Countries with High Natural Resource Rent Incomes
Many countries are heavily dependent on the revenue from natural resource rents, as it accounts for a large portion of their Gross Domestic Product (GDP).
Kuwait's oil rent changed it from a desert state to a modern state. It used its revenues to modernize and provides its citizens essential services such as free healthcare, education, and social security. However the exploitation of oil was done in an ad hoc fashion and poor government policies and subsidies that have affected its efficiency. In the last few decades its economy has therefore deteriorated.
Oil and gas rents give the Republic of Congo 48.2% of its revenue. The governance is poor with no control over corruption, so it has suffered more from the 'curse of resources'.
Oil rents account for 43.3% of Equatorial Guinea's GDP. Though its per capita income was $35,000, the highest in Africa, 75% of the population lived on less than the equivalent of US $700 Dollars per year.
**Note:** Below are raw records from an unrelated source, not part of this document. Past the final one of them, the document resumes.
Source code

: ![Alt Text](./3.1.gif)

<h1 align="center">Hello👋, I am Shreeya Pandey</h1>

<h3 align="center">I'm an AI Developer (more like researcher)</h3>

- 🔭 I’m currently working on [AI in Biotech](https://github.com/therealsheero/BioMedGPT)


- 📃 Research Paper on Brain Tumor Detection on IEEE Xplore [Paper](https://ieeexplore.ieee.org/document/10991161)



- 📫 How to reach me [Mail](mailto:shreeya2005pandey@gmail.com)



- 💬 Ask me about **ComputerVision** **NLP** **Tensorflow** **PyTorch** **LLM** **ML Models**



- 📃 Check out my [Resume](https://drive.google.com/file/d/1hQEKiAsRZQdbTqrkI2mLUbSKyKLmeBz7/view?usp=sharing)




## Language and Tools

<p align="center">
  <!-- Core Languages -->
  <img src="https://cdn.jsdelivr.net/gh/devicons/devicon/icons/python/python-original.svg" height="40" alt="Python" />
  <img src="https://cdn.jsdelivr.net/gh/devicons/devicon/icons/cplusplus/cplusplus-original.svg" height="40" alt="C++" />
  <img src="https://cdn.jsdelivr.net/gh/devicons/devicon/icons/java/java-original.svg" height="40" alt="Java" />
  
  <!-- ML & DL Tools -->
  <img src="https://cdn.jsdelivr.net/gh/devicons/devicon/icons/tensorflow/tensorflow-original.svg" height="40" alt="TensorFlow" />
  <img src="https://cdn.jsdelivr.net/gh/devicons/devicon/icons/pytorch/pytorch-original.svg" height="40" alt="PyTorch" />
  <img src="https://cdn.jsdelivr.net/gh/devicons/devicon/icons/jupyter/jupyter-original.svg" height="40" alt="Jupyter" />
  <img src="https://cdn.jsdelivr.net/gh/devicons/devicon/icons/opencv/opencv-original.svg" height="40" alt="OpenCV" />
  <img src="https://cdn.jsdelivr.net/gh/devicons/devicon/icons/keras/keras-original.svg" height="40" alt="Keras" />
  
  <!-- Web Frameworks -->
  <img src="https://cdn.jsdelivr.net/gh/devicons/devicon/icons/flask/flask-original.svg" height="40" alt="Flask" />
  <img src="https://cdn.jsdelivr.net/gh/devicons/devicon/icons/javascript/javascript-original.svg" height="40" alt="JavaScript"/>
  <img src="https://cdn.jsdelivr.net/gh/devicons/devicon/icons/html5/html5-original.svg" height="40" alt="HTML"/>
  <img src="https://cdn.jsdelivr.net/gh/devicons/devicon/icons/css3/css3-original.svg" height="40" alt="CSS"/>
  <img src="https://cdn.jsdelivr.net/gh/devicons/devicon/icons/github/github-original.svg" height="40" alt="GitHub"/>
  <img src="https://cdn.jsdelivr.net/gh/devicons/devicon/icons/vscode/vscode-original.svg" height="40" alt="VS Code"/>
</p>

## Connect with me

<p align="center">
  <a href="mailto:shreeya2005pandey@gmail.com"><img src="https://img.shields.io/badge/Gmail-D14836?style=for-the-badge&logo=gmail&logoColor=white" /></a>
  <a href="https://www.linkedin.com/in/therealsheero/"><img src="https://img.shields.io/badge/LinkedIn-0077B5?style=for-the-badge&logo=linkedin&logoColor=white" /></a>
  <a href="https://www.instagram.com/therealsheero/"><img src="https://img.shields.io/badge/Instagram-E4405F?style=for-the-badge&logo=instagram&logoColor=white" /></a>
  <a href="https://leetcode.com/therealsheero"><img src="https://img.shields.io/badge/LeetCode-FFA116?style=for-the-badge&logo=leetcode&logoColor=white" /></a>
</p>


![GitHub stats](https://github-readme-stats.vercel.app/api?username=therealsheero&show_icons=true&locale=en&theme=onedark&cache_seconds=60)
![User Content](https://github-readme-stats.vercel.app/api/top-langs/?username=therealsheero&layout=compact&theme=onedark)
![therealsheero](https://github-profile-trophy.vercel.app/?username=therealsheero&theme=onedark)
The inequality has been created due to corruption, and an inefficient autocratic government, where the revenues was used more for armed conflict. Moreover they have also damaged the environment.
Iraq has 9% of the world's oil resources, much of which is not yet used. Furthermore, it has phosphate rock mines that are also one of the largest in the world. Together its two resources are worth nearly 16 trillion dollars. The natural resources rents contribute 41.5% of its revenue.
Saudi Arabia is rich in oil and gas, and accounts for 41.1% of its GDP. It has 20% of the world's stock of oil, and its gas reserves are the fifth largest in the world. Together these two natural resources are worth 34 trillion dollars.
Mineral rents from gold, bauxite, phosphates, lead, zinc, and nickel give the Solomon Islands 41% of its revenue.
The Democratic Republic of the Congo (DRC) has minerals worth nearly 24 trillion dollars. DRC is a major global supplier of copper, accounting for 14% of its global output, as well as coltan (70% of global output), diamonds (34% of global output), and gold. Though its mineral and oil rents account for 38.1% of its GDP, poverty in the DRC has been increasing in recent years nonetheless.
Gabon's natural resource rents amounting to 37.4% come from oil. Similar to DRC, it has however not been able to prosper, and has seen increasing poverty due to its resource rents.
Libya's oil, gas and gypsum rents are a major source of revenue (36.8%), with oil making up 95% of its export.
Mauritania is rich in iron ore, gypsum, copper, phosphate, diamonds, gold, and oil that contribute 33.6% of its revenue.
Risks Associated with Dependence on Natural Resource Rents
One of the dangers associated with resource rents is that a country is in fact liquidating their capital. In addition, studies indicate that countries dependent on natural resource rents, especially energy rents are prone to civil wars, when governance is poor. When the revenue from the rents are used only for current consumption, and not to build any other form of capital, the country is effective borrowing from its future.